- To do: The answer should hold only the line with "Pomona College\\" and each line after it through the last line of the material, exactly.

- Exercise data:
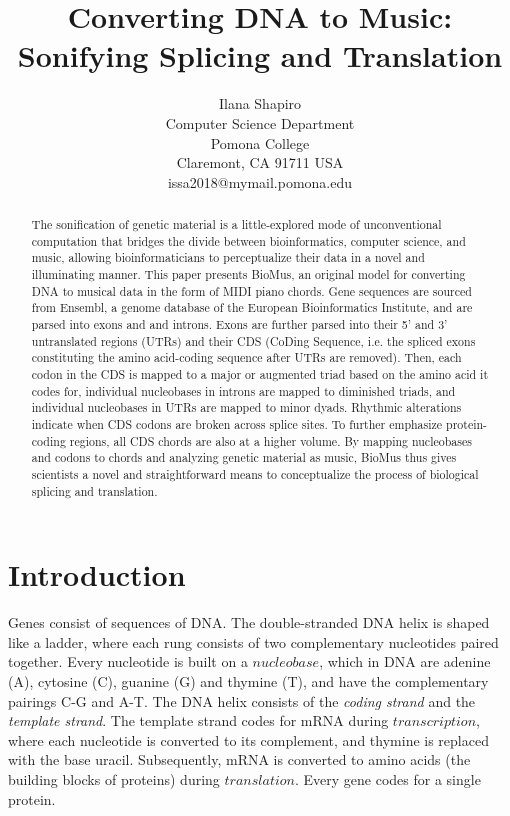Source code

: \documentclass[letterpaper]{article}
\title{Converting DNA to Music: Sonifying Splicing and Translation}
\author{Ilana Shapiro\\
Computer Science Department\\
Pomona College\\
Claremont, CA 91711 USA\\
issa2018@mymail.pomona.edu\\
}
\begin{document}
 
\maketitle
\begin{abstract}
The sonification of genetic material is a little-explored mode of unconventional computation that bridges the divide between bioinformatics, computer science, and music, allowing bioinformaticians to perceptualize their data in a novel and illuminating manner. This paper presents BioMus, an original model for converting DNA to musical data in the form of MIDI piano chords. Gene sequences are sourced from Ensembl, a genome database of the European Bioinformatics Institute, and are parsed into exons and and introns. Exons are further parsed into their 5' and 3' untranslated regions (UTRs) and their CDS (CoDing Sequence, i.e. the spliced exons constituting the amino acid-coding sequence after UTRs are removed). Then, each codon in the CDS is mapped to a major or augmented triad based on the amino acid it codes for, individual nucleobases in introns are mapped to diminished triads, and individual nucleobases in UTRs are mapped to minor dyads. Rhythmic alterations indicate when CDS codons are broken across splice sites. To further emphasize protein-coding regions, all CDS chords are also at a higher volume. By mapping nucleobases and codons to chords and analyzing genetic material as music, BioMus thus gives scientists a novel and straightforward means to conceptualize the process of biological splicing and translation.
\end{abstract}

\section{Introduction}
Genes consist of sequences of DNA. The double-stranded DNA helix is shaped like a ladder, where each rung consists of two complementary nucleotides paired together. Every nucleotide is built on a $nucleobase$, which in DNA are adenine (A), cytosine (C), guanine (G) and thymine (T), and have the complementary pairings C-G and A-T. The DNA helix consists of the \textit{coding strand} and the \textit{template strand}. The template strand codes for mRNA during $transcription$, where each nucleotide is converted to its complement, and thymine is replaced with the base uracil.%
Subsequently, mRNA is converted to amino acids (the building blocks of proteins) during $translation$. Every gene codes for a single protein.
\end{document}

- Reply:
Pomona College\\
Claremont, CA 91711 USA\\
issa2018@mymail.pomona.edu\\
}
\begin{document}
 
\maketitle
\begin{abstract}
The sonification of genetic material is a little-explored mode of unconventional computation that bridges the divide between bioinformatics, computer science, and music, allowing bioinformaticians to perceptualize their data in a novel and illuminating manner. This paper presents BioMus, an original model for converting DNA to musical data in the form of MIDI piano chords. Gene sequences are sourced from Ensembl, a genome database of the European Bioinformatics Institute, and are parsed into exons and and introns. Exons are further parsed into their 5' and 3' untranslated regions (UTRs) and their CDS (CoDing Sequence, i.e. the spliced exons constituting the amino acid-coding sequence after UTRs are removed). Then, each codon in the CDS is mapped to a major or augmented triad based on the amino acid it codes for, individual nucleobases in introns are mapped to diminished triads, and individual nucleobases in UTRs are mapped to minor dyads. Rhythmic alterations indicate when CDS codons are broken across splice sites. To further emphasize protein-coding regions, all CDS chords are also at a higher volume. By mapping nucleobases and codons to chords and analyzing genetic material as music, BioMus thus gives scientists a novel and straightforward means to conceptualize the process of biological splicing and translation.
\end{abstract}

\section{Introduction}
Genes consist of sequences of DNA. The double-stranded DNA helix is shaped like a ladder, where each rung consists of two complementary nucleotides paired together. Every nucleotide is built on a $nucleobase$, which in DNA are adenine (A), cytosine (C), guanine (G) and thymine (T), and have the complementary pairings C-G and A-T. The DNA helix consists of the \textit{coding strand} and the \textit{template strand}. The template strand codes for mRNA during $transcription$, where each nucleotide is converted to its complement, and thymine is replaced with the base uracil.%
Subsequently, mRNA is converted to amino acids (the building blocks of proteins) during $translation$. Every gene codes for a single protein.
\end{document}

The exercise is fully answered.